* **WHAT TO WORK ON**
Reproduce exactly the lines from the top of the records below through the line holding "尽管官方文档说时钟频率不应该超过2M hz，但我测试发现10M hz也是能轻松处理".

* **SUPPLIED RECORDS**
____________

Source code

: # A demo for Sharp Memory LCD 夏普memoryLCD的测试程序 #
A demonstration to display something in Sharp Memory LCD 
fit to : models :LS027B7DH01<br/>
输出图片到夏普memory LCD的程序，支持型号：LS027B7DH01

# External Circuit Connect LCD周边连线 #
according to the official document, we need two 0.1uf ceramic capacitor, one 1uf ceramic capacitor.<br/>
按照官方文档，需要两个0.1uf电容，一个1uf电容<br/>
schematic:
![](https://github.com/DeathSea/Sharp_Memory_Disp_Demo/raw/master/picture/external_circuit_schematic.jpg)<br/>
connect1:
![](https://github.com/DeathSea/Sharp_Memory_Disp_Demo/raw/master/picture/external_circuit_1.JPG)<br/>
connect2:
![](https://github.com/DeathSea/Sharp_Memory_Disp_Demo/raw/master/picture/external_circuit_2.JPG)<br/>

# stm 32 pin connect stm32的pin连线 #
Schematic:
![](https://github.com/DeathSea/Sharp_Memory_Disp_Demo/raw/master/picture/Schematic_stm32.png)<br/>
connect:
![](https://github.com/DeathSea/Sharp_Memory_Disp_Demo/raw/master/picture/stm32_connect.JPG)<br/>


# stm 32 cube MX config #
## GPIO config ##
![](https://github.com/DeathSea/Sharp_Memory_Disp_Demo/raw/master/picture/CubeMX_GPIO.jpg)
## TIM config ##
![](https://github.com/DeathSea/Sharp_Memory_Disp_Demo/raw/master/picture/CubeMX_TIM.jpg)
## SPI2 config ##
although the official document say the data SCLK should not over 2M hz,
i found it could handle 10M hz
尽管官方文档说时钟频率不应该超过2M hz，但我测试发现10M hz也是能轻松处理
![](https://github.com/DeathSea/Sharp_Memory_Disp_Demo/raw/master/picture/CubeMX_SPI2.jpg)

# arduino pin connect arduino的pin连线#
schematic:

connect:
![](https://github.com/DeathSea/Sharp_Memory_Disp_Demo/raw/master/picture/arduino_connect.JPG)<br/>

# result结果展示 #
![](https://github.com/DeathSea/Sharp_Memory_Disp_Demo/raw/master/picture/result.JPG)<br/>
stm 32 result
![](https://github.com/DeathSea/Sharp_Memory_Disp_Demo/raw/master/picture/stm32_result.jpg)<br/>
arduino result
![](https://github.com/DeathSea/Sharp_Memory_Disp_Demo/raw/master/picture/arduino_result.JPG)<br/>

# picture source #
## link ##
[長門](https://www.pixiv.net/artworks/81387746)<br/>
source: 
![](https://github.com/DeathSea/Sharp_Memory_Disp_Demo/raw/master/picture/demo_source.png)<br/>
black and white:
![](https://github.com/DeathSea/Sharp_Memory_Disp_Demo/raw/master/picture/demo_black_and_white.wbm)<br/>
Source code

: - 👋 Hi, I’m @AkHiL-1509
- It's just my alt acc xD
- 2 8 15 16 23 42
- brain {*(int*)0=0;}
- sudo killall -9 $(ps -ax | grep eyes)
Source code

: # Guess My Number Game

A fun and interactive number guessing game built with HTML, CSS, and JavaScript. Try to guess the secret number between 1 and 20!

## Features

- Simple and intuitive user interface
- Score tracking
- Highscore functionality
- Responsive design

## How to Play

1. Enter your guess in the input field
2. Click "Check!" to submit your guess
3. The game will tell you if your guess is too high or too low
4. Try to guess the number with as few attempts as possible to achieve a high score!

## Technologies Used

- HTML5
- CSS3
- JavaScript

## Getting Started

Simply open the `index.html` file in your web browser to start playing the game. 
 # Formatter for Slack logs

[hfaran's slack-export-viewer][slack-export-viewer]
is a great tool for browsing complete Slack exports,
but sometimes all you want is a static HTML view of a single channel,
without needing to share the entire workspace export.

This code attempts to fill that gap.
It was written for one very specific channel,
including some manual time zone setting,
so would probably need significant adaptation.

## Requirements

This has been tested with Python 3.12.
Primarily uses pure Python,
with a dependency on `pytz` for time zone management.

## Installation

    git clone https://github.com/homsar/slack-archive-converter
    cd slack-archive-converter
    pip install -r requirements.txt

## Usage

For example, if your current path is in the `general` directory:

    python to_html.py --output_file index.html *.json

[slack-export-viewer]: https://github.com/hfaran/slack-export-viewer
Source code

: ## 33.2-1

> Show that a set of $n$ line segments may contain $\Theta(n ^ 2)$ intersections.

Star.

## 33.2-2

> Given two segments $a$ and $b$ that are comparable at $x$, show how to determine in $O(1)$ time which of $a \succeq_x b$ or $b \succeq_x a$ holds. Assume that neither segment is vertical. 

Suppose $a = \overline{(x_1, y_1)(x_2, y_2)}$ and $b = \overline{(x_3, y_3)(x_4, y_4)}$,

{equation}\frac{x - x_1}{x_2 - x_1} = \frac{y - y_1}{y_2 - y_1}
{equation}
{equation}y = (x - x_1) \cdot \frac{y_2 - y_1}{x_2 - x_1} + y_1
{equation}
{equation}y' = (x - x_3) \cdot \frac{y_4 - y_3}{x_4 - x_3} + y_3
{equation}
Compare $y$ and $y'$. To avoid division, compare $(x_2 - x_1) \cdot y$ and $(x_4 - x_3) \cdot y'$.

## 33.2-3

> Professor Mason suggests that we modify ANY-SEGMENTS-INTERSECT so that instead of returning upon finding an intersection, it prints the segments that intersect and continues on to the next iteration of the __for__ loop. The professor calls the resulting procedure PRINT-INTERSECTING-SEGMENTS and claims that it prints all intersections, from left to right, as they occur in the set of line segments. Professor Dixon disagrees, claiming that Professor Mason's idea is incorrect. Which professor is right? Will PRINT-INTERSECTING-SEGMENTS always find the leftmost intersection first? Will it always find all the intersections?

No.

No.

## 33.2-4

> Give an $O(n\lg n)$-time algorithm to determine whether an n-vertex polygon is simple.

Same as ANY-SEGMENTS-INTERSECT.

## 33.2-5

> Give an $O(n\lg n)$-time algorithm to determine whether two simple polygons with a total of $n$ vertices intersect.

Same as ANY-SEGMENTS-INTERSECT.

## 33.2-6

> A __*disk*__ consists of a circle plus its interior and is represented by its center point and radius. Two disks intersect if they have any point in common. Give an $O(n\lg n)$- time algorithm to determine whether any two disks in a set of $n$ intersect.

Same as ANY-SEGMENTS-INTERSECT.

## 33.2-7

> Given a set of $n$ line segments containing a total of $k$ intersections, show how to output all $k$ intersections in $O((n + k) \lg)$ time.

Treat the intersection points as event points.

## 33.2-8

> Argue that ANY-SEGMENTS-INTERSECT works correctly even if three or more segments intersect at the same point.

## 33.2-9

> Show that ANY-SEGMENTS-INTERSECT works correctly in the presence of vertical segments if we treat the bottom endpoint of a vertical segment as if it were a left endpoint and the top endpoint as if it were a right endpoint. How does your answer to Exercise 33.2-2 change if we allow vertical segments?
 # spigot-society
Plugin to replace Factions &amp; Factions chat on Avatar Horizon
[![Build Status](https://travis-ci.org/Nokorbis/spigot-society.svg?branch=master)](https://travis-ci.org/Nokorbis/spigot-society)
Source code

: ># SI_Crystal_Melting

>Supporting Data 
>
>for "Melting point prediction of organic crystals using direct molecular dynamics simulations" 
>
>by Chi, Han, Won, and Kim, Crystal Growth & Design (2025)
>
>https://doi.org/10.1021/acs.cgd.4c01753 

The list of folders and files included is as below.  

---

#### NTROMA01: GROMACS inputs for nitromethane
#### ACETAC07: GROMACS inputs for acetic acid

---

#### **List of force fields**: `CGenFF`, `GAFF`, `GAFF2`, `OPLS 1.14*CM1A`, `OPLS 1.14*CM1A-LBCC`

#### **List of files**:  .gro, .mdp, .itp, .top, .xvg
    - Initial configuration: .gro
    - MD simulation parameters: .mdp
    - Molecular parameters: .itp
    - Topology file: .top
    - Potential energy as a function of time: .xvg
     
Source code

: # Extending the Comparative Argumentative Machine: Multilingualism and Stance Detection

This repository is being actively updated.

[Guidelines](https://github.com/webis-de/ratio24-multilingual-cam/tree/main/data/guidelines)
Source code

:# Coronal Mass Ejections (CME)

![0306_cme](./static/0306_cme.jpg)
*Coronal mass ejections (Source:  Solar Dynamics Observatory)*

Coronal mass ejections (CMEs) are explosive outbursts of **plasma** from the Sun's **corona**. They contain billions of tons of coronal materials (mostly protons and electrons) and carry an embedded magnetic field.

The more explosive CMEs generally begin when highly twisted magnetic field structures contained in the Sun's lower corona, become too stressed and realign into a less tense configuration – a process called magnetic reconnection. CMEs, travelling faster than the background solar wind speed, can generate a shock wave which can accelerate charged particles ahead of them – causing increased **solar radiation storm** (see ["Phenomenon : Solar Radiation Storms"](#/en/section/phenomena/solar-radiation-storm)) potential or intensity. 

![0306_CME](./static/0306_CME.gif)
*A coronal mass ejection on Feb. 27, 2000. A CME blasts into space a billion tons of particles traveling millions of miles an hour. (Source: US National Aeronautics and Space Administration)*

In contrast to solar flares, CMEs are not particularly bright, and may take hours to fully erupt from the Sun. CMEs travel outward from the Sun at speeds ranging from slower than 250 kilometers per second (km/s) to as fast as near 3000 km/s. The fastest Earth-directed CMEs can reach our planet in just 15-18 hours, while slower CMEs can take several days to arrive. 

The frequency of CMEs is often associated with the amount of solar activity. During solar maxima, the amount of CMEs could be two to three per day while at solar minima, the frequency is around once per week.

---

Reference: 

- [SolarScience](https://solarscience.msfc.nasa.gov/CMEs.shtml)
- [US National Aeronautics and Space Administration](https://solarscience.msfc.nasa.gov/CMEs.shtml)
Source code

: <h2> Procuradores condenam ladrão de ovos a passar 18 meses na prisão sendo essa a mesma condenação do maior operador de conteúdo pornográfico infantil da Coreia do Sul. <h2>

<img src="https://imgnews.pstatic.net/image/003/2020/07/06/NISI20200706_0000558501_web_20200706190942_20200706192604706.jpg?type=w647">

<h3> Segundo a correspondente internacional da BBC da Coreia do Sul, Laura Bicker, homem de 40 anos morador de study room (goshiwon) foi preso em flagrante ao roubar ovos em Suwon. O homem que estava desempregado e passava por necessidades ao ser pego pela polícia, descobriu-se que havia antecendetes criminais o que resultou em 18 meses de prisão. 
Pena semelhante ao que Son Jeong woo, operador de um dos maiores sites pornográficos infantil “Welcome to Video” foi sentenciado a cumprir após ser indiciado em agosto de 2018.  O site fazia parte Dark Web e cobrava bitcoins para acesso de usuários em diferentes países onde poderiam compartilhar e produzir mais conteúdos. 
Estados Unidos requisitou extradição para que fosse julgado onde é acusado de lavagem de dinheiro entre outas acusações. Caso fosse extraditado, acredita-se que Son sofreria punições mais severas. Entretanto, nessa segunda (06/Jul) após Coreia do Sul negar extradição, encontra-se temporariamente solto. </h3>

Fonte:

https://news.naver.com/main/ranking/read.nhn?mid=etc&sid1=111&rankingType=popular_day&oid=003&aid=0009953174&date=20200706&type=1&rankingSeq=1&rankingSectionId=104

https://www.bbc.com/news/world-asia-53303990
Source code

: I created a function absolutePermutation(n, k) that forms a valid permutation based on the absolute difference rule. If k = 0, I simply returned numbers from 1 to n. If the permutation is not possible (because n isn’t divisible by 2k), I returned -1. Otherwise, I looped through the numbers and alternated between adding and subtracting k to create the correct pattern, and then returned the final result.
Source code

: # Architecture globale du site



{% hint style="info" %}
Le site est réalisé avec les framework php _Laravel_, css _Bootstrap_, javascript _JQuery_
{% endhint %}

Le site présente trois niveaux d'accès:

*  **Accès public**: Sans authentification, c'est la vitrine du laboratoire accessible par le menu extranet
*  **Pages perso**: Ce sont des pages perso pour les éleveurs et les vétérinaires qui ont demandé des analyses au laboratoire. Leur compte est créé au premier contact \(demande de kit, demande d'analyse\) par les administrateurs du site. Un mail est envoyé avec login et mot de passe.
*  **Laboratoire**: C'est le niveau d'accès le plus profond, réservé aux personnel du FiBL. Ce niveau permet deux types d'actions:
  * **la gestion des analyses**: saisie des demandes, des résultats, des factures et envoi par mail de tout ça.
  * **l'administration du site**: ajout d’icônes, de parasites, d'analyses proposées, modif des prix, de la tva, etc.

____________

* **ANSWER FOR THIS EXERCISE**
Source code

: # A demo for Sharp Memory LCD 夏普memoryLCD的测试程序 #
A demonstration to display something in Sharp Memory LCD 
fit to : models :LS027B7DH01<br/>
输出图片到夏普memory LCD的程序，支持型号：LS027B7DH01

# External Circuit Connect LCD周边连线 #
according to the official document, we need two 0.1uf ceramic capacitor, one 1uf ceramic capacitor.<br/>
按照官方文档，需要两个0.1uf电容，一个1uf电容<br/>
schematic:
![](https://github.com/DeathSea/Sharp_Memory_Disp_Demo/raw/master/picture/external_circuit_schematic.jpg)<br/>
connect1:
![](https://github.com/DeathSea/Sharp_Memory_Disp_Demo/raw/master/picture/external_circuit_1.JPG)<br/>
connect2:
![](https://github.com/DeathSea/Sharp_Memory_Disp_Demo/raw/master/picture/external_circuit_2.JPG)<br/>

# stm 32 pin connect stm32的pin连线 #
Schematic:
![](https://github.com/DeathSea/Sharp_Memory_Disp_Demo/raw/master/picture/Schematic_stm32.png)<br/>
connect:
![](https://github.com/DeathSea/Sharp_Memory_Disp_Demo/raw/master/picture/stm32_connect.JPG)<br/>


# stm 32 cube MX config #
## GPIO config ##
![](https://github.com/DeathSea/Sharp_Memory_Disp_Demo/raw/master/picture/CubeMX_GPIO.jpg)
## TIM config ##
![](https://github.com/DeathSea/Sharp_Memory_Disp_Demo/raw/master/picture/CubeMX_TIM.jpg)
## SPI2 config ##
although the official document say the data SCLK should not over 2M hz,
i found it could handle 10M hz
尽管官方文档说时钟频率不应该超过2M hz，但我测试发现10M hz也是能轻松处理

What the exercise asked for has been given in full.